Only one Calder category is relevant to the instant case. The application of § 13-3821 to Noble and McCuin violates the ex post facto clause only if it is a “law that changes the punishment, and inflicts a greater punishment than the law annexed to the crime, when committed.” Calder, 3 U.S. (3 Dall.) at 390; see also State v. Cocio, 147 Ariz. 277, 284, 709 P.2d 1336, 1343 (1985) (“the Arizona Legislature may not enact a law which imposes any additional or increased penalty for a crime after its commission”).

As a threshold matter, we must determine whether the statute is retrospectively applied to Noble and McCuin. “A law is retrospective if it ‘changes the legal consequences of acts completed before its effective date.’” Miller v. Florida, 482 U.S. 423, 430, 107 S.Ct. 2446, 2451, 96 L.Ed.2d 351 (1987) (quoting Weaver, 450 U.S. at 31, 101 S.Ct. at 965); see also Yellowmexican, 142 Ariz. at 207, 688 P.2d at 1099 (a law is retroactive if it “appl[ies] to events occurring before its enactment”). The state claims that § 13-3821 is not retrospectively applied because the registration requirement is triggered by conviction rather than by the commission of the sexual offense, and Noble and McCuin were actually convicted after the enactment of the statute. We disagree. Retrospective application of a statute altering the mandatory sentence for an offense, even if the defendant was convicted after the new sentencing statute was enacted, is directly contrary to a primary purpose of the ex post facto clause — “to assure that legislative Acts give fair warning of their effect and permit individuals to rely on their meaning until explicitly changed.” Weaver, 450 U.S. at 28-29, 101 S.Ct. at 964.

Nor is there any question that, by burdening Noble and McCuin with the registration requirement, the retrospective application of the statute altered the situation to their disadvantage. Compare Miller, 482 U.S. at 432-33, 107 S.Ct. at 2452 *175(change in sentencing guidelines disadvantaged petitioner, despite fact that he could not show he would otherwise have received lesser sentence, because it foreclosed his ability to challenge the imposition of a sentence longer than presumptive sentence under old law) with Dobbert v. Florida, 432 U.S. 282, 296-97, 97 S.Ct. 2290, 2300, 53 L.Ed.2d 344 (1977) (“totality of the procedural changes wrought by the new statute ... did not work an onerous application of an ex post facto change in the law”).

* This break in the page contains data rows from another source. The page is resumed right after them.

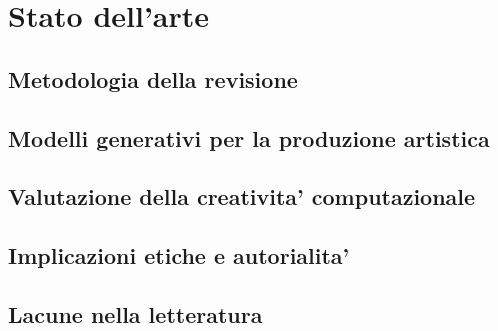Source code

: \chapter{Stato dell'arte}
\label{cap:stato-arte}


\section{Metodologia della revisione}
\label{sec:metodologia-revisione}

\section{Modelli generativi per la produzione artistica}
\label{sec:sota-modelli}

\section{Valutazione della creativita' computazionale}
\label{sec:sota-valutazione}

\section{Implicazioni etiche e autorialita'}
\label{sec:sota-etica}

\section{Lacune nella letteratura}
\label{sec:gap}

Accordingly, the sole question we must decide is whether registration under § 13-3821 constitutes punishment.

B. Is the Registration Requirement Punishment?

To determine whether the registration requirement is punitive or regulatory, we look first to “whether the legislative aim was to punish [an] individual for past activity, or whether the restriction of the individual comes about as a relevant incident to a regulation of a present situation.” De Veau v. Braisted, 363 U.S. 144, 160, 80 S.Ct. 1146, 1155, 4 L.Ed.2d 1109 (1960). If the legislative aim was punitive, we treat the registration requirement as a punishment. If, on the other hand, the legislature indicated a non-punitive purpose, we must “inquire[ ] further whether the statutory scheme was so punitive either in purpose or effect as to negate that intention.” United States v. Ward, 448 U.S. 242, 250, 100 S.Ct. 2636, 2641, 65 L.Ed.2d 742 (1980) (citing Flemming v. Nestor, 363 U.S. 603, 617-21, 80 S.Ct. 1367, 1376-78, 4 L.Ed.2d 1435 (1960)).5

The legislative history6 behind § 13-3821 does not indicate whether the statute was intended to be punitive or regulatory. Consequently, we turn to the factors enumerated in Kennedy v. Mendoza-Martinez, 372 U.S. 144,169, 83 S.Ct. 554, 568, 9 L.Ed.2d 644 (1963) (“Absent conclusive evidence of [legislative] intent as to the penal nature of a statute, these factors must be considered in relation to the statute on its face.”).7 The Mendoza-Martinez factors are

[w]hether the sanction involves an affirmative disability or restraint, whether it has historically been regarded as a punishment, whether it comes into play only on a finding of scienter, whether its operation will promote the traditional aims of punishment — retribution and deterrence, whether the behavior to which it applies is already a crime, whether an alternative purpose to which it may rationally be connected is assignable for it, and whether it appears excessive in relation to the alternative purpose assigned—

Mendoza-Martinez, 372 U.S. at 168-69, 83 S.Ct. at 567-68 (footnotes omitted).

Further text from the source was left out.